- Task description -
Show every line of the records below that contains the word "outputs".

- Data for processing -
○ ○ ○ ○ ○ ○ ○
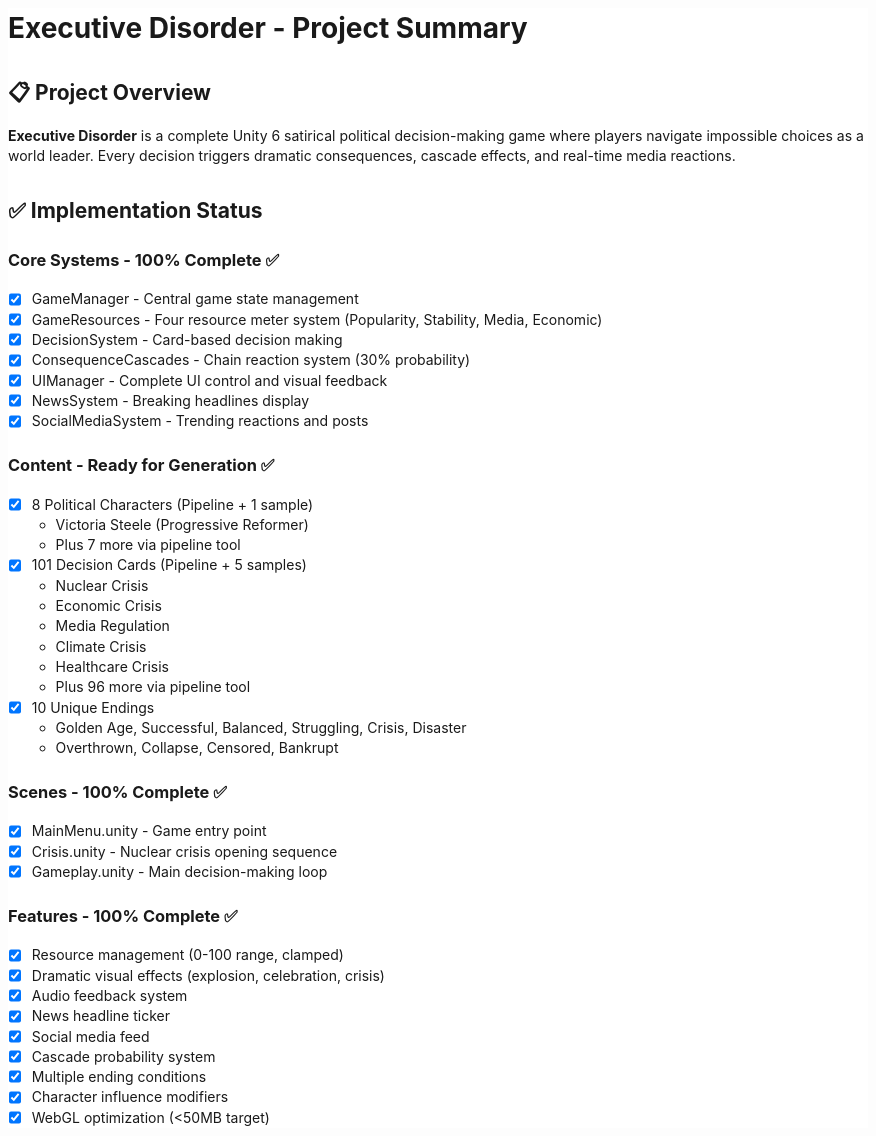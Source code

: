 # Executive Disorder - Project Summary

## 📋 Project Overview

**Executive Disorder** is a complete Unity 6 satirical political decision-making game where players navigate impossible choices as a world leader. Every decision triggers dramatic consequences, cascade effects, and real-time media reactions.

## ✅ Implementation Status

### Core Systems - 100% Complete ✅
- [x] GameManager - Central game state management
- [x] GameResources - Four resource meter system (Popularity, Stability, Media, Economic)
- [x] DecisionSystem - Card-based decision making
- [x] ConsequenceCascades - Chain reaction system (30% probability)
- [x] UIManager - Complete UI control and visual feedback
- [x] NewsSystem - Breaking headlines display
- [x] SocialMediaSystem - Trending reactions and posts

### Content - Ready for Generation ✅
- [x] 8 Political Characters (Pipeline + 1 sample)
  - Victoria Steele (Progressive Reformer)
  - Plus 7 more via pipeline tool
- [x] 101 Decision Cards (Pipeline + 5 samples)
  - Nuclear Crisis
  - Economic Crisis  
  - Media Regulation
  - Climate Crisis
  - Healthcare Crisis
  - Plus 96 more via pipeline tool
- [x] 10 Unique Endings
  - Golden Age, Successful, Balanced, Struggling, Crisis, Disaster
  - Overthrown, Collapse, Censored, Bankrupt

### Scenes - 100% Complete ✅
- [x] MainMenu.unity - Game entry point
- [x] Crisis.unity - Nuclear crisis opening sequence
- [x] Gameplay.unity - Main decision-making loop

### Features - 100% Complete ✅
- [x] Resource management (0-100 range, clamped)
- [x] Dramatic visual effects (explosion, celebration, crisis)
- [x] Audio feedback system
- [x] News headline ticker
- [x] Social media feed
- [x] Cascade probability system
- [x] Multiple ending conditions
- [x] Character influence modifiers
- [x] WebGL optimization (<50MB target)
○ ○ ○ ○ ○ ○ ○
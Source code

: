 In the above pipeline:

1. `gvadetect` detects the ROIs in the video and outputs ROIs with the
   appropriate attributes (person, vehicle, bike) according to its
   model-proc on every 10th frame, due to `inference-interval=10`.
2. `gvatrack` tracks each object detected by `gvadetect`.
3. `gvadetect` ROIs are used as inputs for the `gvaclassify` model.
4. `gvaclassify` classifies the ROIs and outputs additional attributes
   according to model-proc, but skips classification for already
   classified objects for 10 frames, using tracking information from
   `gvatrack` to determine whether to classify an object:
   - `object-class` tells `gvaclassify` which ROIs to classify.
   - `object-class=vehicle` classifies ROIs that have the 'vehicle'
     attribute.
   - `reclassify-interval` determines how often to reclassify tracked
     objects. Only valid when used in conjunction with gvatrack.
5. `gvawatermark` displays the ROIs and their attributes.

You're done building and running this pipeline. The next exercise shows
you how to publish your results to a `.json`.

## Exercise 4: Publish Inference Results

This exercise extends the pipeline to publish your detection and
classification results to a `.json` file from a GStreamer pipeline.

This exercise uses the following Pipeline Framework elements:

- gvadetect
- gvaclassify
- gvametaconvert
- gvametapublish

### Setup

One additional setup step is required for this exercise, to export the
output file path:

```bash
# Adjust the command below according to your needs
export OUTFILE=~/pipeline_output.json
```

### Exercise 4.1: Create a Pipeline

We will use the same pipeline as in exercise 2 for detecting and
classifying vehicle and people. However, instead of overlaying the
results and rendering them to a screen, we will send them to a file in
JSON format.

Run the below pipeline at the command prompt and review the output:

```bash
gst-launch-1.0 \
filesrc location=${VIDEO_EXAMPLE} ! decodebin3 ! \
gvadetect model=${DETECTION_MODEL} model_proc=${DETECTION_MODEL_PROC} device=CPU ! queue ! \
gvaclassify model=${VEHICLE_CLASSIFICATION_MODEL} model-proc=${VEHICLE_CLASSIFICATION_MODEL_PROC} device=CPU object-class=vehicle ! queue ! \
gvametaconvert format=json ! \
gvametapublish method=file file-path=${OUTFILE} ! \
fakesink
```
○ ○ ○ ○ ○ ○ ○
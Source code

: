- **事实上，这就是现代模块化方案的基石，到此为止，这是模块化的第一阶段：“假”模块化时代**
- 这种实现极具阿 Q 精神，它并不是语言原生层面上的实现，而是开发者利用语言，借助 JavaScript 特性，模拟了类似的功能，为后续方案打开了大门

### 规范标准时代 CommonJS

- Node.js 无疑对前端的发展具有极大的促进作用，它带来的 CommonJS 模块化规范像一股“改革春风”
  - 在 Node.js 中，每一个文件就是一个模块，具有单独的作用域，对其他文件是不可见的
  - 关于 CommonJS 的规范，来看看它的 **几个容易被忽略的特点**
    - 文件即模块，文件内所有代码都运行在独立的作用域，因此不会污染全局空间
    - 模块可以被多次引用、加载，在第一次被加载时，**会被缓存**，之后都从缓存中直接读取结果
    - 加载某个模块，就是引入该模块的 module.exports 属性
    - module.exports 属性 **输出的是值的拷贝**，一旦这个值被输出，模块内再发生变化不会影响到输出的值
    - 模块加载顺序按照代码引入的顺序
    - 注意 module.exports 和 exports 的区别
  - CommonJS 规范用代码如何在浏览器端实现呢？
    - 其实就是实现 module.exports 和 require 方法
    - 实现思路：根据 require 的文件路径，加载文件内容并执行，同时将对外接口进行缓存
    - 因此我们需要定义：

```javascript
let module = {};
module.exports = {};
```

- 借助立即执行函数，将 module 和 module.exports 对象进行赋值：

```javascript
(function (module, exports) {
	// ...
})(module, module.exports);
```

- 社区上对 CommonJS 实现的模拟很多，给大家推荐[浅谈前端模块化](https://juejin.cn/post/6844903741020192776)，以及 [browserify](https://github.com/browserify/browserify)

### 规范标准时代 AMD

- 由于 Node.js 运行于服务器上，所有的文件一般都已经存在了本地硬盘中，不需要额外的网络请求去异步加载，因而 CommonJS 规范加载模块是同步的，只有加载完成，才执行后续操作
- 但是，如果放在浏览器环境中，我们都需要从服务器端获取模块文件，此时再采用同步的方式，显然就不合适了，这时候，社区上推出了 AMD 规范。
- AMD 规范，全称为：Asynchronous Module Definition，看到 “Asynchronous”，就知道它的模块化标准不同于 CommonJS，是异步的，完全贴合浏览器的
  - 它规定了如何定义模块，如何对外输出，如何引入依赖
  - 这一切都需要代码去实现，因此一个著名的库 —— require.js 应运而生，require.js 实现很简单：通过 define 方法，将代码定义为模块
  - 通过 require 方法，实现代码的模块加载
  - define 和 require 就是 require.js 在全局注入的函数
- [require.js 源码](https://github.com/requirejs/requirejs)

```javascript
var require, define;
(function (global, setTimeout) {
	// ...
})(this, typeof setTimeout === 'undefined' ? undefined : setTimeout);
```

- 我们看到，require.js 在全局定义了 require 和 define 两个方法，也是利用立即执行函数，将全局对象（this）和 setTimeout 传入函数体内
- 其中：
○ ○ ○ ○ ○ ○ ○
- Answer -
1. `gvadetect` detects the ROIs in the video and outputs ROIs with the
4. `gvaclassify` classifies the ROIs and outputs additional attributes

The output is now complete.